W.3d at ___. But they cannot be taken out of the context in which they were made or the remainder of
Citigroup’s litigation conduct.

     There is no dispute that Citigroup’s actual litigation conduct (as opposed to statements of its
intentions) was limited to jurisdictional transfers, not the merits. The Nickells concede Citigroup never
sent or responded to any written discovery, conducted no depositions, filed no motions (or even an
answer) relating to the merits before seeking arbitration, and engaged in no litigation conduct
whatsoever other than transferring the case to the federal and MDL courts. In these circumstances,
Citigroup’s statements about what discovery might be saved in the MDL court are simply not enough to
show substantial invocation of the judicial process.

     Finally, the Nickells argue their contracts bind them to arbitration with Citigroup’s predecessors but
not Citigroup. But each contract here specifically stated that its provisions “shall inure to the benefit of
Smith Barney’s present organization, and any successor organization or assigns.” Citigroup established
(and the Nickells do not dispute) that it is a successor organization to Smith Barney, and thus fell heir to
the Nickells’ contracts and the arbitration clauses within them.
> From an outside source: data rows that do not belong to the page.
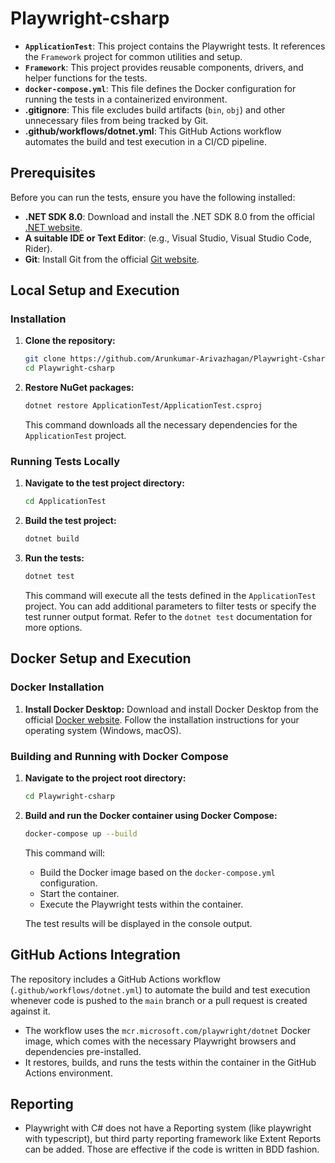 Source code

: # Playwright-csharp

* **`ApplicationTest`**: This project contains the Playwright tests. It references the `Framework` project for common utilities and setup.
* **`Framework`**: This project provides reusable components, drivers, and helper functions for the tests.
* **`docker-compose.yml`**: This file defines the Docker configuration for running the tests in a containerized environment.
* **.gitignore**: This file excludes build artifacts (`bin`, `obj`) and other unnecessary files from being tracked by Git.
* **.github/workflows/dotnet.yml**: This GitHub Actions workflow automates the build and test execution in a CI/CD pipeline.

## Prerequisites

Before you can run the tests, ensure you have the following installed:

* **.NET SDK 8.0**:  Download and install the .NET SDK 8.0 from the official [.NET website](https://dotnet.microsoft.com/download/dotnet/8.0).
* **A suitable IDE or Text Editor**: (e.g., Visual Studio, Visual Studio Code, Rider).
* **Git**:  Install Git from the official [Git website](https://git-scm.com/downloads).

## Local Setup and Execution

### Installation

1.  **Clone the repository:**

    ```bash
    git clone https://github.com/Arunkumar-Arivazhagan/Playwright-Csharp.git
    cd Playwright-csharp
    ```

2.  **Restore NuGet packages:**

    ```bash
    dotnet restore ApplicationTest/ApplicationTest.csproj
    ```

    This command downloads all the necessary dependencies for the `ApplicationTest` project.

### Running Tests Locally

1.  **Navigate to the test project directory:**

    ```bash
    cd ApplicationTest
    ```

2.  **Build the test project:**

    ```bash
    dotnet build
    ```

3.  **Run the tests:**

    ```bash
    dotnet test
    ```

    This command will execute all the tests defined in the `ApplicationTest` project.  You can add additional parameters to filter tests or specify the test runner output format.  Refer to the `dotnet test` documentation for more options.

## Docker Setup and Execution

### Docker Installation

1.  **Install Docker Desktop:** Download and install Docker Desktop from the official [Docker website](https://www.docker.com/products/docker-desktop). Follow the installation instructions for your operating system (Windows, macOS).

### Building and Running with Docker Compose

1.  **Navigate to the project root directory:**

    ```bash
    cd Playwright-csharp
    ```

2.  **Build and run the Docker container using Docker Compose:**

    ```bash
    docker-compose up --build
    ```

    This command will:

    * Build the Docker image based on the `docker-compose.yml` configuration.
    * Start the container.
    * Execute the Playwright tests within the container.

    The test results will be displayed in the console output.

## GitHub Actions Integration

The repository includes a GitHub Actions workflow (`.github/workflows/dotnet.yml`) to automate the build and test execution whenever code is pushed to the `main` branch or a pull request is created against it.

* The workflow uses the `mcr.microsoft.com/playwright/dotnet` Docker image, which comes with the necessary Playwright browsers and dependencies pre-installed.
* It restores, builds, and runs the tests within the container in the GitHub Actions environment.

## Reporting
* Playwright with C# does not have a Reporting system (like playwright with typescript), but third party reporting framework like Extent Reports can be added. Those are effective if the code is written in BDD fashion.
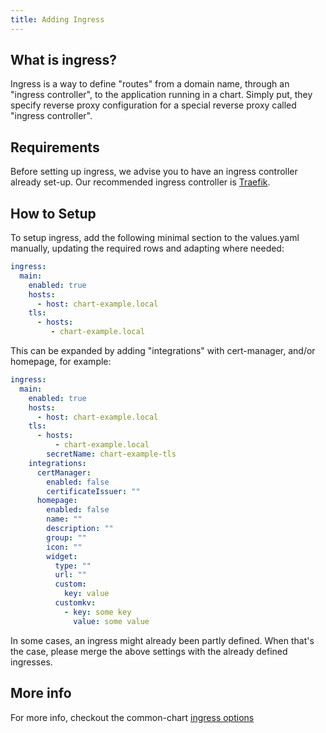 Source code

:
 ```yaml
---
title: Adding Ingress
---
```


## What is ingress?

Ingress is a way to define "routes" from a domain name, through an "ingress controller", to the application running in a chart.
Simply put, they specify reverse proxy configuration for a special reverse proxy called "ingress controller".

## Requirements

Before setting up ingress, we advise you to have an ingress controller already set-up. Our recommended ingress controller is [Traefik](https://github.com/traefik/traefik).

## How to Setup

To setup ingress, add the following minimal section to the values.yaml manually, updating the required rows and adapting where needed:

```yaml
ingress:
  main:
    enabled: true
    hosts:
      - host: chart-example.local
    tls:
      - hosts:
         - chart-example.local
```

This can be expanded by adding "integrations" with cert-manager, and/or homepage, for example:

```yaml
ingress:
  main:
    enabled: true
    hosts:
      - host: chart-example.local
    tls:
      - hosts:
          - chart-example.local
        secretName: chart-example-tls
    integrations:
      certManager:
        enabled: false
        certificateIssuer: ""
      homepage:
        enabled: false
        name: ""
        description: ""
        group: ""
        icon: ""
        widget:
          type: ""
          url: ""
          custom:
            key: value
          customkv:
            - key: some key
              value: some value
```

In some cases, an ingress might already been partly defined. When that's the case, please merge the above settings with the already defined ingresses.

## More info

For more info, checkout the common-chart [ingress options](/common/ingress/)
     Because the Nickells failed to show Citigroup waived its contractual right to arbitration, we
conditionally grant Citigroup’s petition for writ of mandamus without hearing oral argument, see Tex. R.
App. P. 52.8(c), and direct the trial court to compel arbitration. We are confident that the trial court will
promptly comply, and our writ will issue only if it does not.